Home > Neurology > MS Virtual 2020 > COVID-19 and MS > Anti-CD20 DMTs associated with worse COVID-19 outcomes

Anti-CD20 DMTs associated with worse COVID-19 outcomes

MS Virtual 2020
The first results of the COVID-19 in MS Global Data Sharing Initiative suggest anti-CD20 disease-modifying treatment (DMT) is consistently associated with hospitalisation, intensive care admission, and artificial ventilation [1]. These results suggest that anti-CD20 DMT among MS patients at risk for COVID-19 exposure may be a risk factor for more severe COVID-19 disease. Confirmation with Roche's pharmacovigilance program is however needed.

Clinician-reported data from 21 countries all over the world were aggregated into a dataset of 1,540 patients. Of these, 476 (30.9%) with suspected and 776 (50.4%) with confirmed COVID-19 were included in the analysis.

Older age, progressive MS, and higher EDSS were associated with a higher likelihood of hospital admission but being female with a lower likelihood. Progressive MS and higher disability were associated with a higher risk of intensive care unit admission. Mortality risk was elevated in patients with progressive MS, older age, and higher disability.

The adjusted prevalence ratios (aPRs) of hospitalisation (313 events) were established per DMT, with dimethyl fumarate as comparison. Use of anti-CD20 DMT ocrelizumab and rituximab was positively associated with hospital admission (aPRs 1.19 and 1.58), intensive care admission (aPRs 3.53 and 4.12), and the need for artificial ventilation (aPRs 3.17 and 7.27). There was no association between any DMT and death. Risk of all 3 clinical outcomes was higher in anti-CD20 users (n=343) compared with all other DMT users (n=492): hospitalisation aPR 1.49; intensive care admission aPR 2.55; and ventilation aPR 3.05. These risks were also higher compared with natalizumab: hospitalisation aPR 1.99; intensive care admission aPR 2.39; ventilation aPR 2.84. Associations persisted when restricting analysis to confirmed COVID-19 cases only.

There are different possible explanations for the consistently stronger association with COVID-19 severity of rituximab versus ocrelizumab. The most simple and appropriate explanation is the difference in affinities, with rituximab binding the exact same epitope on CD20 but binding more strongly.

An update from Roche's pharmacovigilance program did not confirm the above findings for ocrelizumab.

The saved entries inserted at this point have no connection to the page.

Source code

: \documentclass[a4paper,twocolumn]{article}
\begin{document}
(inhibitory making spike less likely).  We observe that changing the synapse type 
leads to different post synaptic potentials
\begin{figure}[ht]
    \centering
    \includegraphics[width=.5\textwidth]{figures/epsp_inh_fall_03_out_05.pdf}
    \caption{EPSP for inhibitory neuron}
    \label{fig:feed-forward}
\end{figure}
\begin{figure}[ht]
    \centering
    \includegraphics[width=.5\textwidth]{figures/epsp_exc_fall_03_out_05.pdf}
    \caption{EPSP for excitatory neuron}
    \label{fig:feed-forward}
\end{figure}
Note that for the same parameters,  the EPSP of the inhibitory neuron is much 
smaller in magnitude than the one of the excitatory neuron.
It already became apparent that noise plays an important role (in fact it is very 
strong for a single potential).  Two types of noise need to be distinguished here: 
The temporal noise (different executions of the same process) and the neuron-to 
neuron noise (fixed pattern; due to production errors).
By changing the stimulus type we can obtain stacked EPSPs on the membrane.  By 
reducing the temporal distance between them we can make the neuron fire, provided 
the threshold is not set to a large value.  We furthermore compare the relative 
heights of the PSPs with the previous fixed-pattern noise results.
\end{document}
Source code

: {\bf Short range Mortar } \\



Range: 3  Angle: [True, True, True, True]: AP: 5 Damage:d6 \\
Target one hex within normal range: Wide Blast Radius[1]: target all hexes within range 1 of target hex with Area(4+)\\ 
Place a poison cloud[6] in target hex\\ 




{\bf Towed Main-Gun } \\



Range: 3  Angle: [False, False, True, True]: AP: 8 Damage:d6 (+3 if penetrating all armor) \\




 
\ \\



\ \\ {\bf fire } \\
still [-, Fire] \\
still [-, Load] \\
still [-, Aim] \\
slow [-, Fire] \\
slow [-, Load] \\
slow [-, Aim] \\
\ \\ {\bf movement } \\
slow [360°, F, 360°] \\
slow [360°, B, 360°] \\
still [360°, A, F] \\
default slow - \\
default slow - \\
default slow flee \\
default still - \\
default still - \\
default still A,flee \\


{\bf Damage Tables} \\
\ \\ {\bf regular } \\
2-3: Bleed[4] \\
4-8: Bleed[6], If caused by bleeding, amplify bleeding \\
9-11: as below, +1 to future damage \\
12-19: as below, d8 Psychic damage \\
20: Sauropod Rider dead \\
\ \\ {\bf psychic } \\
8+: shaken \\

Notwithstanding the limitations of the data sources, the experience of ocrelizumab-treated MS patients with COVID-19 appeared in line with the data reported from the general population and MS datasets [2]. The majority of SARS-CoV-2 infections in MS patients treated with ocrelizumab across Roche clinical trials (n=51; 26 confirmed) and post-marketing spontaneous reports (n=307; 263 confirmed) with reported severity, resulted in mild-to-moderate disease. Case fatality rates in ocrelizumab-treated MS patients were in line with the general population and MS datasets overall. Ocrelizumab-treated patients with risk factors associated with worse COVID-19 outcomes appeared to experience more severe disease, which is also in line with published experience.

  1. Simpson-Yap S, et al. First results of the COVID-19 in MS Global Data Sharing Initiative suggest anti-CD20 DMTs are associated with worse COVID-19 outcomes. MSVirtual 2020, Abstract SS02.04.
  2. Hughes R, et al. COVID-19 in persons with multiple sclerosis treated with ocrelizumab: pharmacovigilance update. MSVirtual 2020, Abstract SS02.05.